There was some foreshadowing of things to come as my departure to Lost Wages was delayed an hour and a half. Then, the line to get a taxi was about two football fields long. Hmm, waiting, many people, queuing in long lines.
Come Monday morning, I headed down to register and low and behold, the taxi stand line had followed me over to the hotel and every one of them (and their friends and neighbors) were standing in front of me in a long line that seemed to go on forever. Indeed, EMC calls this "EMC World" because the world decided to come this year. However, unlike the taxi line, this one moved along at a steady pace and in good order I had my badge, obligatory back pack and was off for some breakfast. Yeap, you guessed it. There was another large crowd moving that way, but we all managed to get fed and out to the breakout sessions in good time.
At the keynote session with Joe Tucci and Pat Gelsinger, the line to get into the auditorium was massive. Here's me with 13,000 plus of my closest friends.
Now, the theme for this year is Transformation, and the mascot (you can just see in the background sign in the above picture) is this somewhat sinister character whose head has a cloud emerging on one side and a Medusa like nest of RJ-45 cable snakes emerging from the other. In fact, during Joe's talk, he took an impromptu poll for how many thought the mascot was "disturbing" and hands of half the room went up. Transformation can be unsettling, and I guess this unsettling mascot reinforces that message.
Of course, there are a lot of breakouts about Big Data and how EMC is providing the tools you need to collect, analyze and maintain it. One example Pat reviewed was a retail shopping experince based on Jeremy Burton, VP of Marketing, being a really connected customer. It was at that point I realized my ID badge had the word "grey" at the bottom, driving home the point the EMC knows far too much about me already ;-)

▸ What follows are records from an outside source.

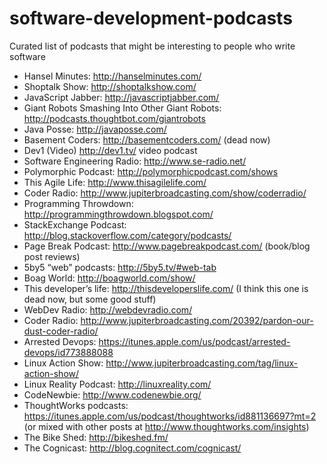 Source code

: # software-development-podcasts
Curated list of podcasts that might be interesting to people who write software

 - Hansel Minutes: http://hanselminutes.com/
 - Shoptalk Show: http://shoptalkshow.com/
 - JavaScript Jabber: http://javascriptjabber.com/
 - Giant Robots Smashing Into Other Giant Robots: http://podcasts.thoughtbot.com/giantrobots
 - Java Posse: http://javaposse.com/
 - Basement Coders: http://basementcoders.com/ (dead now)
 - Dev1 (Video) http://dev1.tv/ video podcast
 - Software Engineering Radio: http://www.se-radio.net/
 - Polymorphic Podcast: http://polymorphicpodcast.com/shows
 - This Agile Life: http://www.thisagilelife.com/
 - Coder Radio: http://www.jupiterbroadcasting.com/show/coderradio/
 - Programming Throwdown: http://programmingthrowdown.blogspot.com/
 - StackExchange Podcast: http://blog.stackoverflow.com/category/podcasts/
 - Page Break Podcast: http://www.pagebreakpodcast.com/ (book/blog post reviews)
 - 5by5 “web” podcasts: http://5by5.tv/#web-tab
 - Boag World: http://boagworld.com/show/
 - This developer’s life: http://thisdeveloperslife.com/ (I think this one is dead now, but some good stuff)
 - WebDev Radio: http://webdevradio.com/
 - Coder Radio: http://www.jupiterbroadcasting.com/20392/pardon-our-dust-coder-radio/
 - Arrested Devops: https://itunes.apple.com/us/podcast/arrested-devops/id773888088
 - Linux Action Show: http://www.jupiterbroadcasting.com/tag/linux-action-show/
 - Linux Reality Podcast: http://linuxreality.com/
 - CodeNewbie: http://www.codenewbie.org/
 - ThoughtWorks podcasts: https://itunes.apple.com/us/podcast/thoughtworks/id881136697?mt=2 (or mixed with other posts at http://www.thoughtworks.com/insights)
 - The Bike Shed: http://bikeshed.fm/
 - The Cognicast: http://blog.cognitect.com/cognicast/
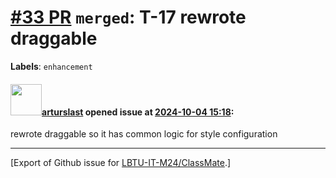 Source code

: # [\#33 PR](https://github.com/LBTU-IT-M24/ClassMate/pull/33) `merged`: T-17 rewrote draggable

**Labels**: `enhancement`

#### <img src="https://avatars.githubusercontent.com/u/108256225?v=4" width="50">[arturslast](https://github.com/arturslast) opened issue at [2024-10-04 15:18](https://github.com/LBTU-IT-M24/ClassMate/pull/33):

rewrote draggable so it has common logic for style configuration

------------------------------------------------------------------------

\[Export of Github issue for
[LBTU-IT-M24/ClassMate](https://github.com/LBTU-IT-M24/ClassMate).\]
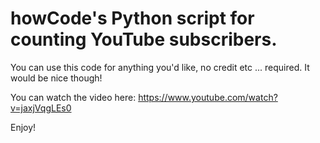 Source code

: howCode's Python script for counting YouTube subscribers.
========================================================

You can use this code for anything you'd like, no credit etc ... required. It would be nice though!

You can watch the video here: https://www.youtube.com/watch?v=jaxjVqgLEs0

Enjoy!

The breakout sessions I attended so far have provided a good update on EMC products: VMAX, VNX, VPLEX, Isilon. And there have been some good sessions on FC, FCoE and iSCSI provided by David Black and Erik Smith. The comment by David that I want to echo went something like this, "Remember that the first two letters of FCoE are FC and that means it's just another flavor of Fiber Channel that happens to run over Ethernet." Yes, that's exactly right. And as Erik commented, you can use FCoE where you want, but you don't have to think "rip and replace" your Fibre Channel. Yes, that's correct as well. But, neither of them answered my number 1 question, "What is it that you need to do that Fibre Channel can't do, but FCoE can?" That's the one that should provide guidance about when its time to deploy your first FCoE project.
I found Kaushik Ghosh's presentation on the differences between scale-up (VMAX) vs. scale-out (Isilon) very informative and very logical. I recommend this presentation if you are trying to understand which provides the best value. As always, it depends on the application's requirements, but Kaushik's tools for understanding how to make the decision were very well thought out.
Monday evening was the catered eats and drinks in the exhibit hall. Once again, I bumped into quite a few folks I've worked with over the years who are now working for other companies as well as customers I've chatted with over the years. Despite the 13,000 plus attendees, isn't it funny how you are able to bump into folks you know?
One very interesting exhibit on display is The King Center Imaging Project which is funded by JPMorgan Chase & Co. Its a digital archive of images of over one million Dr. Martin Luther King, Jr artifacts. One in particular caught my eye, which was his transcript from seminary school at A. B. Morehouse College from 1948. What jumped out were his grades in public speaking. He got "C"s. Yet, he is credited as being one of the most eloquent orators of the 20th century. Somehow, seeing an image of this transcript was very compelling. And, this project really puts a human face on the intrinsic value of Big Data while underscoring why preserving digital images of the past are an important investment.